(GIVEN DATA Opens)

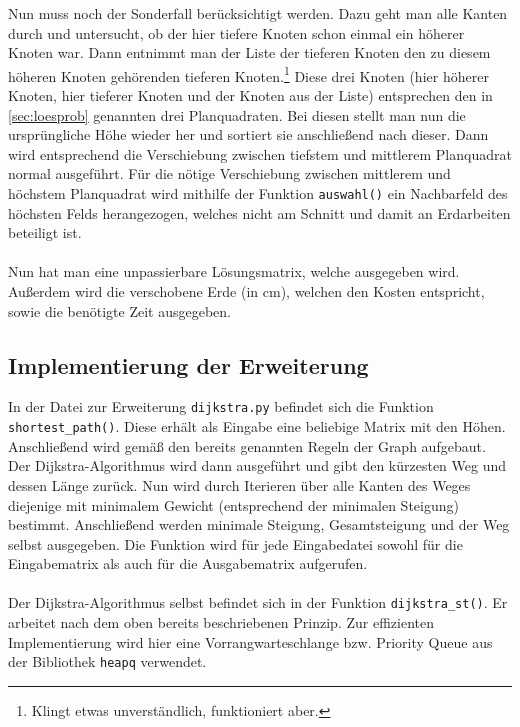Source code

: \documentclass[a4paper, notitlepage, 12pt]{scrartcl}
\begin{document}
Nun muss noch der Sonderfall berücksichtigt werden. Dazu geht man alle Kanten durch und untersucht, ob der hier tiefere Knoten schon einmal ein höherer Knoten war. Dann entnimmt man der Liste der tieferen Knoten den zu diesem höheren Knoten gehörenden tieferen Knoten.\footnote{Klingt etwas unverständlich, funktioniert aber.} Diese drei Knoten (hier höherer Knoten, hier tieferer Knoten und der Knoten aus der Liste) entsprechen den in \autoref{sec:loesprob} genannten drei Planquadraten. Bei diesen stellt man nun die ursprüngliche Höhe wieder her und sortiert sie anschließend nach dieser. Dann wird entsprechend die Verschiebung zwischen tiefstem und mittlerem Planquadrat normal ausgeführt. Für die nötige Verschiebung zwischen mittlerem und höchstem Planquadrat wird mithilfe der Funktion \texttt{auswahl()} ein Nachbarfeld des höchsten Felds herangezogen, welches nicht am Schnitt und damit an Erdarbeiten beteiligt ist. \\ \\
Nun hat man eine unpassierbare Lösungsmatrix, welche ausgegeben wird. Außerdem wird die verschobene Erde (in cm), welchen den Kosten entspricht, sowie die benötigte Zeit ausgegeben.
\subsection{Implementierung der Erweiterung}
In der Datei zur Erweiterung \texttt{dijkstra.py} befindet sich die Funktion \texttt{shortest\_path()}. Diese erhält als Eingabe eine beliebige Matrix mit den Höhen. Anschließend wird gemäß den bereits genannten Regeln der Graph aufgebaut. Der Dijkstra-Algorithmus wird dann ausgeführt und gibt den kürzesten Weg und dessen Länge zurück. Nun wird durch Iterieren über alle Kanten des Weges diejenige mit minimalem Gewicht (entsprechend der minimalen Steigung) bestimmt. Anschließend werden minimale Steigung, Gesamtsteigung und der Weg selbst ausgegeben. Die Funktion wird für jede Eingabedatei sowohl für die Eingabematrix als auch für die Ausgabematrix aufgerufen. \\ \\
Der Dijkstra-Algorithmus selbst befindet sich in der Funktion \texttt{dijkstra\_st()}. Er arbeitet nach dem oben bereits beschriebenen Prinzip. Zur effizienten Implementierung wird hier eine Vorrangwarteschlange bzw. Priority Queue aus der Bibliothek \texttt{heapq} verwendet.
\end{document}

(GIVEN DATA Closes)

Make a verbatim copy of all the entries and strip out the pictures.

#### [THE COMPLETED TASK]
Source code

: \documentclass[a4paper, notitlepage, 12pt]{scrartcl}
\begin{document}
Nun muss noch der Sonderfall berücksichtigt werden. Dazu geht man alle Kanten durch und untersucht, ob der hier tiefere Knoten schon einmal ein höherer Knoten war. Dann entnimmt man der Liste der tieferen Knoten den zu diesem höheren Knoten gehörenden tieferen Knoten.\footnote{Klingt etwas unverständlich, funktioniert aber.} Diese drei Knoten (hier höherer Knoten, hier tieferer Knoten und der Knoten aus der Liste) entsprechen den in \autoref{sec:loesprob} genannten drei Planquadraten. Bei diesen stellt man nun die ursprüngliche Höhe wieder her und sortiert sie anschließend nach dieser. Dann wird entsprechend die Verschiebung zwischen tiefstem und mittlerem Planquadrat normal ausgeführt. Für die nötige Verschiebung zwischen mittlerem und höchstem Planquadrat wird mithilfe der Funktion \texttt{auswahl()} ein Nachbarfeld des höchsten Felds herangezogen, welches nicht am Schnitt und damit an Erdarbeiten beteiligt ist. \\ \\
Nun hat man eine unpassierbare Lösungsmatrix, welche ausgegeben wird. Außerdem wird die verschobene Erde (in cm), welchen den Kosten entspricht, sowie die benötigte Zeit ausgegeben.
\subsection{Implementierung der Erweiterung}
In der Datei zur Erweiterung \texttt{dijkstra.py} befindet sich die Funktion \texttt{shortest\_path()}. Diese erhält als Eingabe eine beliebige Matrix mit den Höhen. Anschließend wird gemäß den bereits genannten Regeln der Graph aufgebaut. Der Dijkstra-Algorithmus wird dann ausgeführt und gibt den kürzesten Weg und dessen Länge zurück. Nun wird durch Iterieren über alle Kanten des Weges diejenige mit minimalem Gewicht (entsprechend der minimalen Steigung) bestimmt. Anschließend werden minimale Steigung, Gesamtsteigung und der Weg selbst ausgegeben. Die Funktion wird für jede Eingabedatei sowohl für die Eingabematrix als auch für die Ausgabematrix aufgerufen. \\ \\
Der Dijkstra-Algorithmus selbst befindet sich in der Funktion \texttt{dijkstra\_st()}. Er arbeitet nach dem oben bereits beschriebenen Prinzip. Zur effizienten Implementierung wird hier eine Vorrangwarteschlange bzw. Priority Queue aus der Bibliothek \texttt{heapq} verwendet.
\end{document}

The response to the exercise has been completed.